■ **YOUR TASK**
You are asked to filter the data below and copy every line holding "container".

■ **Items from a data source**
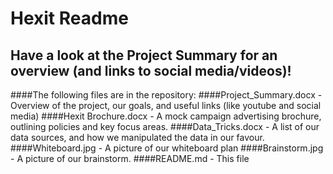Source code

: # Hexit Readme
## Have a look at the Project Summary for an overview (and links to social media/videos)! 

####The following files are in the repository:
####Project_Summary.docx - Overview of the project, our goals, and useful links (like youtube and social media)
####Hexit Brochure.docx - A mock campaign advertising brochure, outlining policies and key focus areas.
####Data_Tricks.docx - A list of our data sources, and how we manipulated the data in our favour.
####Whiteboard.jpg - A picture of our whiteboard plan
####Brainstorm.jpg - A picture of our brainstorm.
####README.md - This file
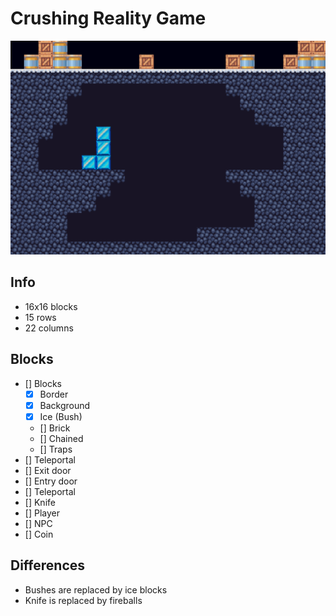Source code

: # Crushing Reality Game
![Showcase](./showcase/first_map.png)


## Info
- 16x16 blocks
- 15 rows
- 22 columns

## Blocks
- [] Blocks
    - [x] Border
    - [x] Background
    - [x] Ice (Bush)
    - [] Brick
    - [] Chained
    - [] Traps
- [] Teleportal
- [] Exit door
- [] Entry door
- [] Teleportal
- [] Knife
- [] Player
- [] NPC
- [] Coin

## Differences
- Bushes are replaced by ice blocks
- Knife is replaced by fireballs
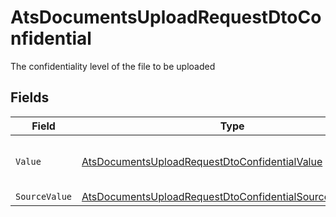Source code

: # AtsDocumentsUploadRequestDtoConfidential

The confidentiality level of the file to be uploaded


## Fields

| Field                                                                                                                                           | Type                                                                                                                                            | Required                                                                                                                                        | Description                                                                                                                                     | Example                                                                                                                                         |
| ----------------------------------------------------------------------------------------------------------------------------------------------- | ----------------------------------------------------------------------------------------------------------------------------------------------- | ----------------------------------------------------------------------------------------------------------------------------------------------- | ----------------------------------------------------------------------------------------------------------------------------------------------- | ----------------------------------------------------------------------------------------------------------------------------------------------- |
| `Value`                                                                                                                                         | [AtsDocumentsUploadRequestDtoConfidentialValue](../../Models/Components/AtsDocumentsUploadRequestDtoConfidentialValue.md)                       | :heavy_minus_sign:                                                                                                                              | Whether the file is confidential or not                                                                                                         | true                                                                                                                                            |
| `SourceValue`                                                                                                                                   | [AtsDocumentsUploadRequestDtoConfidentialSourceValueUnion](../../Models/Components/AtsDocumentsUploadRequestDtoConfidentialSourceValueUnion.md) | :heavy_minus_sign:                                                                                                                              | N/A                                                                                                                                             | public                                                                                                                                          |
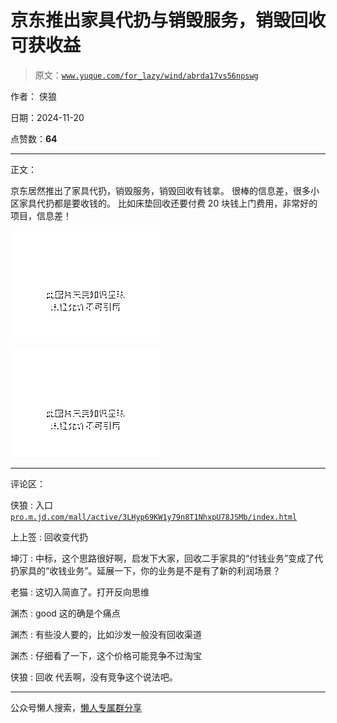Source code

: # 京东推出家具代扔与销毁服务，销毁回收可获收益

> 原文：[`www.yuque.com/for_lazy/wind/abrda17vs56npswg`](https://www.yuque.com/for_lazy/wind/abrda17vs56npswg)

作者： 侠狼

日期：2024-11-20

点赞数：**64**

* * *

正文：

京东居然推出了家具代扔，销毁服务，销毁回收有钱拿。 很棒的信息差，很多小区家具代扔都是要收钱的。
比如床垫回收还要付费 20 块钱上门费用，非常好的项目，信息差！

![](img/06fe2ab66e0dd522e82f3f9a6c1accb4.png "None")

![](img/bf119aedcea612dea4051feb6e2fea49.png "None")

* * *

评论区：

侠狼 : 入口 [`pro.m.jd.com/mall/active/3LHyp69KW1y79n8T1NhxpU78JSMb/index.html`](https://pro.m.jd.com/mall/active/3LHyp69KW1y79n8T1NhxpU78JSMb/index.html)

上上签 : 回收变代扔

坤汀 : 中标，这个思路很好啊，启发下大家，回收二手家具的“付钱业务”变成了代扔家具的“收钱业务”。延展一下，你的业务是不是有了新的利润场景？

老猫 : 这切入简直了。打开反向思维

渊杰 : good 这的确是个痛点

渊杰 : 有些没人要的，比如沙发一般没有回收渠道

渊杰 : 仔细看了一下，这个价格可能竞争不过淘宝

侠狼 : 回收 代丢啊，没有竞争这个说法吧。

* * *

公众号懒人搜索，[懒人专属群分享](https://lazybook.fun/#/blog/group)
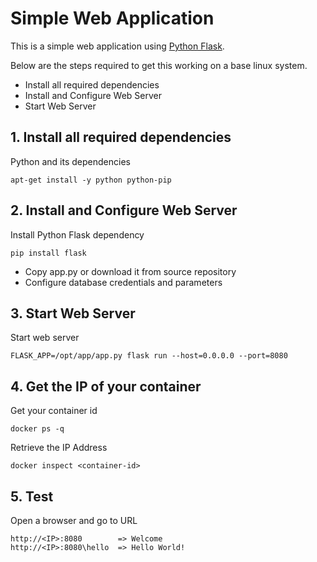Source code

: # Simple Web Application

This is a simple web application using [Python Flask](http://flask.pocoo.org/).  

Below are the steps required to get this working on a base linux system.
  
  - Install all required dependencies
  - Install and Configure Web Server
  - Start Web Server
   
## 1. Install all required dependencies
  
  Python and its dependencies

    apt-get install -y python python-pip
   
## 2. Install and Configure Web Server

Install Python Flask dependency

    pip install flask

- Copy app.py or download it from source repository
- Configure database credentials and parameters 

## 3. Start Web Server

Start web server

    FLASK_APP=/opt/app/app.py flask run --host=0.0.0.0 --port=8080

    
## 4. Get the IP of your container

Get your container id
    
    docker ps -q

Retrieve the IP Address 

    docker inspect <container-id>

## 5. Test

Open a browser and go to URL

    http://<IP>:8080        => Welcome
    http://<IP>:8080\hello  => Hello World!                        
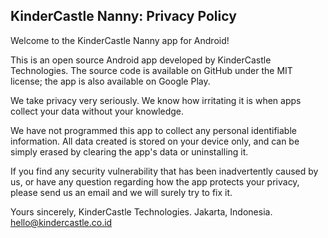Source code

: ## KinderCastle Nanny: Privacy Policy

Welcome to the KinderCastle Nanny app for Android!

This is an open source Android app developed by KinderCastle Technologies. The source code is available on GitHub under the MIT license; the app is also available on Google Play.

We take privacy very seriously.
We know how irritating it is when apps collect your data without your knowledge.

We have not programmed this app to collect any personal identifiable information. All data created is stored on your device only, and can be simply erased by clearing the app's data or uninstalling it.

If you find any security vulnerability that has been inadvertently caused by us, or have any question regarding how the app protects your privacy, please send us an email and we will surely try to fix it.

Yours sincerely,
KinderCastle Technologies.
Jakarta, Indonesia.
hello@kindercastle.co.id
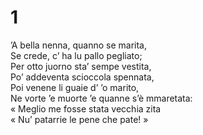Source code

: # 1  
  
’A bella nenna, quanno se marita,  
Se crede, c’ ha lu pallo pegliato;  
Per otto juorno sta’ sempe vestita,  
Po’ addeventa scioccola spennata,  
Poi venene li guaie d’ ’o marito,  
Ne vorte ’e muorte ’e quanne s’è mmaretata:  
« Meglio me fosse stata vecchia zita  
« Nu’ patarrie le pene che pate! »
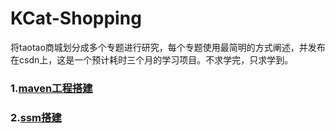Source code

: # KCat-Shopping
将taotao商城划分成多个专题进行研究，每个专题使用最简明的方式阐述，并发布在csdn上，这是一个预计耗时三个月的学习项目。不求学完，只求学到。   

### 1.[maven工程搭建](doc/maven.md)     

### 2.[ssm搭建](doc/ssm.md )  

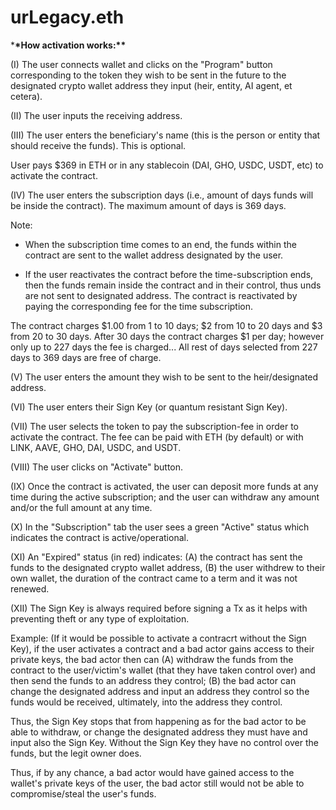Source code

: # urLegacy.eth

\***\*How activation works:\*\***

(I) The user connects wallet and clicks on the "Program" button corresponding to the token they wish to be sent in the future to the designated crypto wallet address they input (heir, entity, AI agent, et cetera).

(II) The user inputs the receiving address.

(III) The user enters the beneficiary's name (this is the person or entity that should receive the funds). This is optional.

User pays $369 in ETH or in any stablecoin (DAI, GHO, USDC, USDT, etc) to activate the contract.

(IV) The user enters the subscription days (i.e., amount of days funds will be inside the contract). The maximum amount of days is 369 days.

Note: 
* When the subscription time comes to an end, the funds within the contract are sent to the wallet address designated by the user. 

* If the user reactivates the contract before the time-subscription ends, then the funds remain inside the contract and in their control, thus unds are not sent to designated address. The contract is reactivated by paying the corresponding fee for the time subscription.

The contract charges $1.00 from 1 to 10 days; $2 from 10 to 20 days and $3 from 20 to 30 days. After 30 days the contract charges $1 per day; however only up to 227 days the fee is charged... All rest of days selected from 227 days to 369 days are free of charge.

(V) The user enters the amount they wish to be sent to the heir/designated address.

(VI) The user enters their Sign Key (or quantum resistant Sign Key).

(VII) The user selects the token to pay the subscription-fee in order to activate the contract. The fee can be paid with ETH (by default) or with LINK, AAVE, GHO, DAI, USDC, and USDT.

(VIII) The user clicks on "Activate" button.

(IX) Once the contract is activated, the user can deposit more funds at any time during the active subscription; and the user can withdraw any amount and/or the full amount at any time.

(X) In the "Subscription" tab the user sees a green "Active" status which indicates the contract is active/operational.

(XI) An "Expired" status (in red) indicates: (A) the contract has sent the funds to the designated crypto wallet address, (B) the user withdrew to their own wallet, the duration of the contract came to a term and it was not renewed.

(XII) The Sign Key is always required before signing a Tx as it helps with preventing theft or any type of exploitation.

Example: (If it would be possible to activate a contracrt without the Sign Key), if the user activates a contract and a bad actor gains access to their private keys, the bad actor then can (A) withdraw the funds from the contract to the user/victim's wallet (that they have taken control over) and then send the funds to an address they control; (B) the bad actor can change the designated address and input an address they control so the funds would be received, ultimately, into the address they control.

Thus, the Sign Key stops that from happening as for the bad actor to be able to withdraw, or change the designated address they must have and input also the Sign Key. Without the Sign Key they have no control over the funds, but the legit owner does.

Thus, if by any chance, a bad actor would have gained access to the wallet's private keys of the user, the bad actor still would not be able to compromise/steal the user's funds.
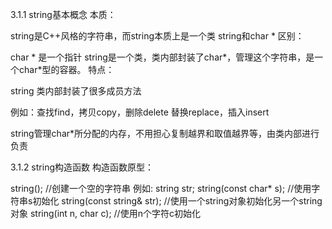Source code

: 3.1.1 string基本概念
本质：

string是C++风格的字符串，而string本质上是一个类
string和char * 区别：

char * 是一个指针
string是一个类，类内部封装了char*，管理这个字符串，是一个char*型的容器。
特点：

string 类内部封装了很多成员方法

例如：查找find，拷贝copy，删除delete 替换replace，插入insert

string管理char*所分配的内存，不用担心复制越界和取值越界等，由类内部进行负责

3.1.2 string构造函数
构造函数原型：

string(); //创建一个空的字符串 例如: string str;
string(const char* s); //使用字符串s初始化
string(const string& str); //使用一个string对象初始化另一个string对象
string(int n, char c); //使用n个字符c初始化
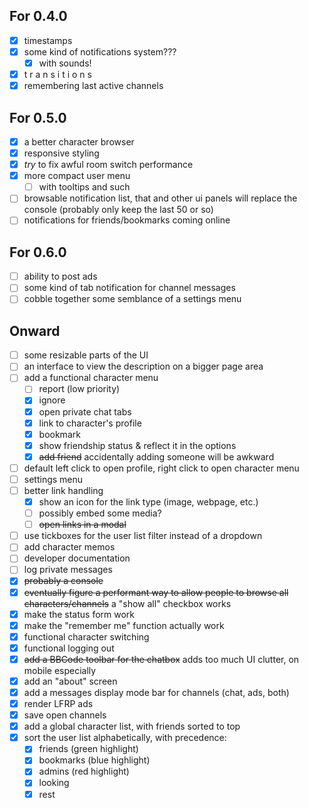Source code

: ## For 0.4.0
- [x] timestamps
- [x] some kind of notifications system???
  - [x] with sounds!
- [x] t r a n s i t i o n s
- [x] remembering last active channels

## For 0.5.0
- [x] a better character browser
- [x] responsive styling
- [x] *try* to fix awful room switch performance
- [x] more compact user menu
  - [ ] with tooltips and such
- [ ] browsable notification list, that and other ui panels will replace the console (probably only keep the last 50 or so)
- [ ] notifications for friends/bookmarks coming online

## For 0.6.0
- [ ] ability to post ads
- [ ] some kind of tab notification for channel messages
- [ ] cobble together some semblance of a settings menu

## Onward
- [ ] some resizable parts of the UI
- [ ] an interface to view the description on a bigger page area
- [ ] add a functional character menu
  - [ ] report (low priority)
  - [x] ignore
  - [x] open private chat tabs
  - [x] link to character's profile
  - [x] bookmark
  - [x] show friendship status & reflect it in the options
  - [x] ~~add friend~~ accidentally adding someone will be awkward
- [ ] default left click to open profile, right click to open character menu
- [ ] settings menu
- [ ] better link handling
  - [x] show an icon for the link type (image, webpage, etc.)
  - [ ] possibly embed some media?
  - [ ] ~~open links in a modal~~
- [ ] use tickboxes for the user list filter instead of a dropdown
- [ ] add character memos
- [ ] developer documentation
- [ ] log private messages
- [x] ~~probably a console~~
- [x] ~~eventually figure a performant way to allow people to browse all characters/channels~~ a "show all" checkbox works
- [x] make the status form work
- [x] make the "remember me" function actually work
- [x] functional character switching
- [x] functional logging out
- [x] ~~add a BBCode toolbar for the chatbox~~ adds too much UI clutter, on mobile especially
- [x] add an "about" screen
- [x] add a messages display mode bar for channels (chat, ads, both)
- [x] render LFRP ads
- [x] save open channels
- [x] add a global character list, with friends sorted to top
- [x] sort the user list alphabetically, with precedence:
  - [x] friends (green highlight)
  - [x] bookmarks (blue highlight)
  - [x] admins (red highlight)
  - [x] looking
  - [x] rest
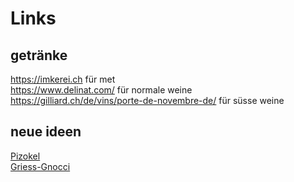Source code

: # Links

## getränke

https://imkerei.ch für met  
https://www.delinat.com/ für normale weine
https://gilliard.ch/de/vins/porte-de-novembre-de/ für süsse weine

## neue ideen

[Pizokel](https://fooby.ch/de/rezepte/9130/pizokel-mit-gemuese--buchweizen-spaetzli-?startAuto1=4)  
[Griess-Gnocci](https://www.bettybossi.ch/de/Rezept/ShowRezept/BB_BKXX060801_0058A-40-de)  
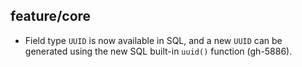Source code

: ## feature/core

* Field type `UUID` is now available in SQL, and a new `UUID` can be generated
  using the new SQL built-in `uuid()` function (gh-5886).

■ **WRITTEN REPLY**
## 4. Get the IP of your container
Get your container id
    docker inspect <container-id>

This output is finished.